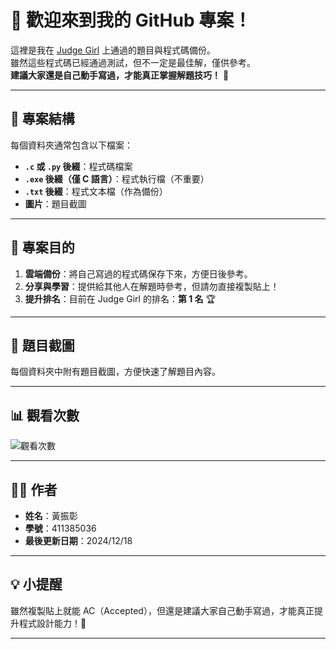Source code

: # 👋 歡迎來到我的 GitHub 專案！

這裡是我在 [Judge Girl](http://120.126.151.220/ranklist) 上通過的題目與程式碼備份。  
雖然這些程式碼已經通過測試，但不一定是最佳解，僅供參考。  
**建議大家還是自己動手寫過，才能真正掌握解題技巧！** 🤌

---

## 📁 專案結構

每個資料夾通常包含以下檔案：

- **`.c` 或 `.py` 後綴**：程式碼檔案  
- **`.exe` 後綴（僅 C 語言）**：程式執行檔（不重要）  
- **`.txt` 後綴**：程式文本檔（作為備份）  
- **圖片**：題目截圖

---

## 🚀 專案目的

1. **雲端備份**：將自己寫過的程式碼保存下來，方便日後參考。  
2. **分享與學習**：提供給其他人在解題時參考，但請勿直接複製貼上！  
3. **提升排名**：目前在 Judge Girl 的排名：**第 1 名** 🏆

---

## 📸 題目截圖

每個資料夾中附有題目截圖，方便快速了解題目內容。

---

## 📊 觀看次數

![觀看次數](https://komarev.com/ghpvc/?username=huangzz06&style=for-the-badge&color=blue)

---

## 👨‍💻 作者

- **姓名**：黃振彰  
- **學號**：411385036  
- **最後更新日期**：2024/12/18  

---

## 💡 小提醒

雖然複製貼上就能 AC（Accepted），但還是建議大家自己動手寫過，才能真正提升程式設計能力！💪

---
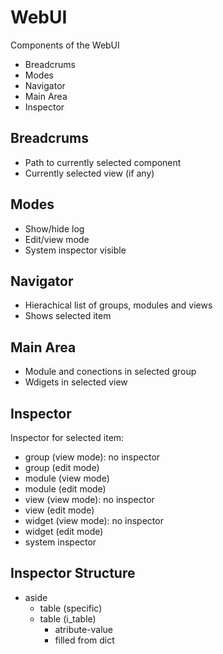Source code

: WebUI
======

Components of the WebUI

- Breadcrums
- Modes
- Navigator
- Main Area
- Inspector

## Breadcrums

- Path to currently selected component
- Currently selected view (if any)

## Modes

- Show/hide log
- Edit/view mode
- System inspector visible

## Navigator

- Hierachical list of groups, modules and views
- Shows selected item

## Main Area

- Module and conections in selected group
- Wdigets in selected view

## Inspector

Inspector for selected item:

- group (view mode): no inspector
- group (edit mode)
- module (view mode)
- module (edit mode)
- view (view mode): no inspector
- view (edit mode)
- widget (view mode): no inspector
- widget (edit mode)
- system inspector

 ## Inspector Structure

 - aside
    - table (specific)
    - table (i_table)
        - atribute-value
        - filled from dict
        

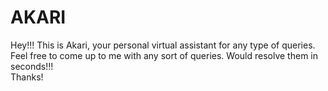 # AKARI
Hey!!! This is Akari, your personal virtual assistant for any type of queries. Feel free to come up to me with any sort of queries. Would resolve them in seconds!!!       
Thanks!




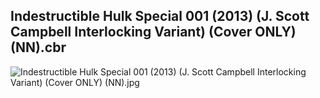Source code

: ## Indestructible Hulk Special 001 (2013) (J. Scott Campbell Interlocking Variant) (Cover ONLY) (NN).cbr

![Indestructible Hulk Special 001 (2013) (J. Scott Campbell Interlocking Variant) (Cover ONLY) (NN).jpg](https://wx1.sinaimg.cn/large/6a9fdecaly1fr0v1lwdkrj20zk1j14qp.jpg)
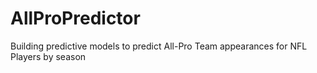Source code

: # AllProPredictor
Building predictive models to predict All-Pro Team appearances for NFL Players by season
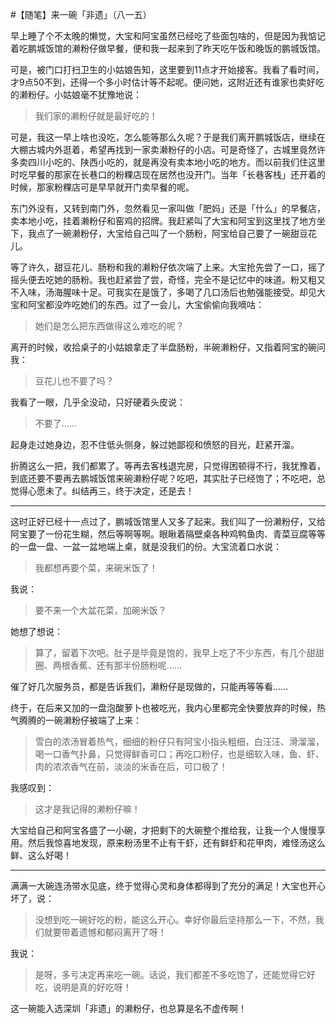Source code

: #【随笔】来一碗「非遗」（八一五）

早上睡了个不太晚的懒觉，大宝和阿宝虽然已经吃了些面包啥的，但是因为我惦记着吃鹏城饭馆的濑粉仔做早餐，便和我一起来到了昨天吃午饭和晚饭的鹏城饭馆。

可是，被门口打扫卫生的小姑娘告知，这里要到11点才开始接客。我看了看时间，才9点50不到，还得一个多小时估计等不起呢。便问她，这附近还有谁家也卖好吃的濑粉仔。小姑娘毫不犹豫地说：

> 我们家的濑粉仔就是最好吃的！

可是，我这一早上啥也没吃，怎么能等那么久呢？于是我们离开鹏城饭店，继续在大棚古城内外逛着，希望再找到一家卖濑粉仔的小店。可是奇怪了，古城里竟然许多卖四川小吃的、陕西小吃的，就是再没有卖本地小吃的地方。而以前我们住这里时吃早餐的那家在长巷口的粉粿店现在居然也没开门。当年「长巷客栈」还开着的时候，那家粉粿店可是早早就开门卖早餐的呢。

东门外没有，又转到南门外，忽然看见一家叫做「肥妈」还是「什么」的早餐店，卖本地小吃，挂着濑粉仔和窑鸡的招牌。我赶紧叫了大宝和阿宝到这里找了地方坐下，我点了一碗濑粉仔，大宝给自己叫了一个肠粉，阿宝给自己要了一碗甜豆花儿。

等了许久，甜豆花儿、肠粉和我的濑粉仔依次端了上来。大宝抢先尝了一口，摇了摇头便去吃她的肠粉。我也赶紧尝了尝，奇怪，完全不是记忆中的味道。粉又粗又不入味，汤海腥味十足。可我实在是饿了，多喝了几口汤后也勉强能接受。却见大宝和阿宝都没咋吃她们的东西。过了一会儿，大宝偷偷向我嘀咕：

> 她们是怎么把东西做得这么难吃的呢？

离开的时候，收拾桌子的小姑娘拿走了半盘肠粉，半碗濑粉仔，又指着阿宝的碗问我：

> 豆花儿也不要了吗？

我看了一眼，几乎全没动，只好硬着头皮说：

> 不要了……

起身走过她身边，忍不住低头侧身，躲过她鄙视和愤怒的目光，赶紧开溜。

折腾这么一把，我们都累了。等再去客栈退完房，只觉得困顿得不行，我犹豫着，到底还要不要再去鹏城饭馆来碗濑粉仔呢？吃吧，其实肚子已经饱了；不吃吧，总觉得心愿未了。纠结再三，终于决定，还是去！

----

这时正好已经十一点过了，鹏城饭馆里人又多了起来。我们叫了一份濑粉仔，又给阿宝要了一份花生糊，然后等啊等啊。眼瞅着隔壁桌各种鸡鸭鱼肉、青菜豆腐等等的一盘一盘、一盆一盆地端上桌，就是没我们的份。大宝流着口水说：

> 我都想再要个菜，来碗米饭了！

我说：

> 要不来一个大盆花菜，加碗米饭？

她想了想说：

> 算了，留着下次吧。肚子是毕竟是饱的，我早上吃了不少东西，有几个甜甜圈、两根香蕉、还有那半份肠粉呢……

催了好几次服务员，都是告诉我们，濑粉仔是现做的，只能再等等看……

终于，在后来又加的一盘泡酸萝卜也被吃光，我内心里都完全快要放弃的时候，热气腾腾的一碗濑粉仔被端了上来：

> 雪白的浓汤冒着热气，细细的粉仔只有阿宝小指头粗细，白汪汪、滑溜溜，喝一口香气扑鼻，只觉得鲜香可口；再吃口粉仔，也是细软入味，鱼、虾、肉的浓浓香气在前，淡淡的米香在后，可口极了！

我感叹到：

> 这才是我记得的濑粉仔嘛！

大宝给自己和阿宝各盛了一小碗，才把剩下的大碗整个推给我，让我一个人慢慢享用。然后我惊喜地发现，原来粉汤里不止有干虾，还有鲜虾和花甲肉，难怪汤这么鲜、这么好喝！

----

满满一大碗连汤带水见底，终于觉得心灵和身体都得到了充分的满足！大宝也开心坏了，说：

> 没想到吃一碗好吃的粉，能这么开心。幸好你最后坚持那么一下，不然，我们就要带着遗憾和郁闷离开了呀！

我说：

> 是呀，多亏决定再来吃一碗。话说，我们都差不多吃饱了，还能觉得它好吃，说明是真的好吃呀！

这一碗能入选深圳「非遗」的濑粉仔，也总算是名不虚传啊！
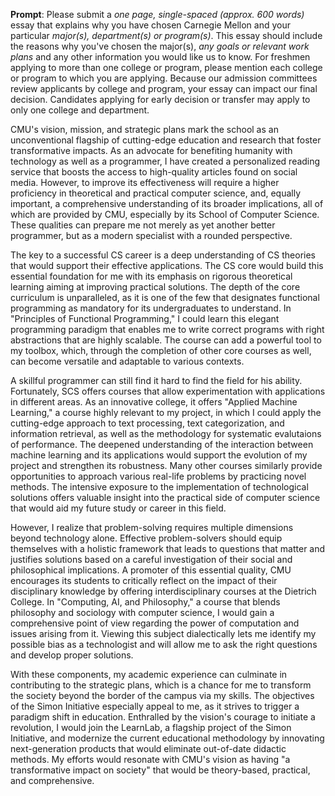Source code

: **Prompt**: Please submit a _one page, single-spaced (approx. 600 words)_ essay that explains why you have chosen Carnegie Mellon and your particular _major(s), department(s) or program(s)_. This essay should include the reasons why you've chosen the major(s), _any goals or relevant work plans_ and any other information you would like us to know. For freshmen applying to more than one college or program, please mention each college or program to which you are applying. Because our admission committees review applicants by college and program, your essay can impact our final decision. Candidates applying for early decision or transfer may apply to only one college and department.

CMU's vision, mission, and strategic plans mark the school as an unconventional flagship of cutting-edge education and research that foster transformative impacts. As an advocate for benefiting humanity with technology as well as a programmer, I have created a personalized reading service that boosts the access to high-quality articles found on social media. However, to improve its effectiveness will require a higher proficiency in theoretical and practical computer science, and, equally important, a comprehensive understanding of its broader implications, all of which are provided by CMU, especially by its School of Computer Science. These qualities can prepare me not merely as yet another better programmer, but as a modern specialist with a rounded perspective.

The key to a successful CS career is a deep understanding of CS theories that would support their effective applications. The CS core would build this essential foundation for me with its emphasis on rigorous theoretical learning aiming at improving practical solutions. The depth of the core curriculum is unparalleled, as it is one of the few that designates functional programming as mandatory for its undergraduates to understand. In "Principles of Functional Programming," I could learn this elegant programming paradigm that enables me to write correct programs with right abstractions that are highly scalable. The course can add a powerful tool to my toolbox, which, through the completion of other core courses as well, can become versatile and adaptable to various contexts.

A skillful programmer can still find it hard to find the field for his ability. Fortunately, SCS offers courses that allow experimentation with applications in different areas. As an innovative college, it offers "Applied Machine Learning," a course highly relevant to my project, in which I could apply the cutting-edge approach to text processing, text categorization, and information retrieval, as well as the methodology for systematic evalutaions of performance. The deepened understanding of the interaction between machine learning and its applications would support the evolution of my project and strengthen its robustness. Many other courses similarly provide opportunities to approach various real-life problems by practicing novel methods. The intensive exposure to the implementation of technological solutions offers valuable insight into the practical side of computer science that would aid my future study or career in this field.

However, I realize that problem-solving requires multiple dimensions beyond technology alone. Effective problem-solvers should equip themselves with a holistic framework that leads to questions that matter and justifies solutions based on a careful investigation of their social and philosophical implications. A promoter of this essential quality, CMU encourages its students to critically reflect on the impact of their disciplinary knowledge by offering interdisciplinary courses at the Dietrich College. In "Computing, AI, and Philosophy," a course that blends philosophy and sociology with computer science, I would gain a comprehensive point of view regarding the power of computation and issues arising from it. Viewing this subject dialectically lets me identify my possible bias as a technologist and will allow me to ask the right questions and develop proper solutions.

With these components, my academic experience can culminate in contributing to the strategic plans, which is a chance for me to transform the society beyond the border of the campus via my skills. The objectives of the Simon Initiative especially appeal to me, as it strives to trigger a paradigm shift in education. Enthralled by the vision's courage to initiate a revolution, I would join the LearnLab, a flagship project of the Simon Initiative, and modernize the current educational methodology by innovating next-generation products that would eliminate out-of-date didactic methods. My efforts would resonate with CMU's vision as having "a transformative impact on society" that would be theory-based, practical, and comprehensive.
--------------------------------------------------
*WHAT IS REQUIRED*. Beginning at the first line of the listing, print each line exactly until and including the one that has "- Show/hide log"; skip pictures.

*EXERCISE ANSWER*.
Source code

: # 👋 歡迎來到我的 GitHub 專案！

這裡是我在 [Judge Girl](http://120.126.151.220/ranklist) 上通過的題目與程式碼備份。  
雖然這些程式碼已經通過測試，但不一定是最佳解，僅供參考。  
**建議大家還是自己動手寫過，才能真正掌握解題技巧！** 🤌

---

## 📁 專案結構

每個資料夾通常包含以下檔案：

- **`.c` 或 `.py` 後綴**：程式碼檔案  
- **`.exe` 後綴（僅 C 語言）**：程式執行檔（不重要）  
- **`.txt` 後綴**：程式文本檔（作為備份）  
- **圖片**：題目截圖

---

## 🚀 專案目的

1. **雲端備份**：將自己寫過的程式碼保存下來，方便日後參考。  
2. **分享與學習**：提供給其他人在解題時參考，但請勿直接複製貼上！  
3. **提升排名**：目前在 Judge Girl 的排名：**第 1 名** 🏆

---

## 📸 題目截圖

每個資料夾中附有題目截圖，方便快速了解題目內容。

---

## 📊 觀看次數

![觀看次數](https://komarev.com/ghpvc/?username=huangzz06&style=for-the-badge&color=blue)

---

## 👨‍💻 作者

- **姓名**：黃振彰  
- **學號**：411385036  
- **最後更新日期**：2024/12/18  

---

## 💡 小提醒

雖然複製貼上就能 AC（Accepted），但還是建議大家自己動手寫過，才能真正提升程式設計能力！💪

---
Source code

: WebUI
======

Components of the WebUI

- Breadcrums
- Modes
- Navigator
- Main Area
- Inspector

## Breadcrums

- Path to currently selected component
- Currently selected view (if any)

## Modes

- Show/hide log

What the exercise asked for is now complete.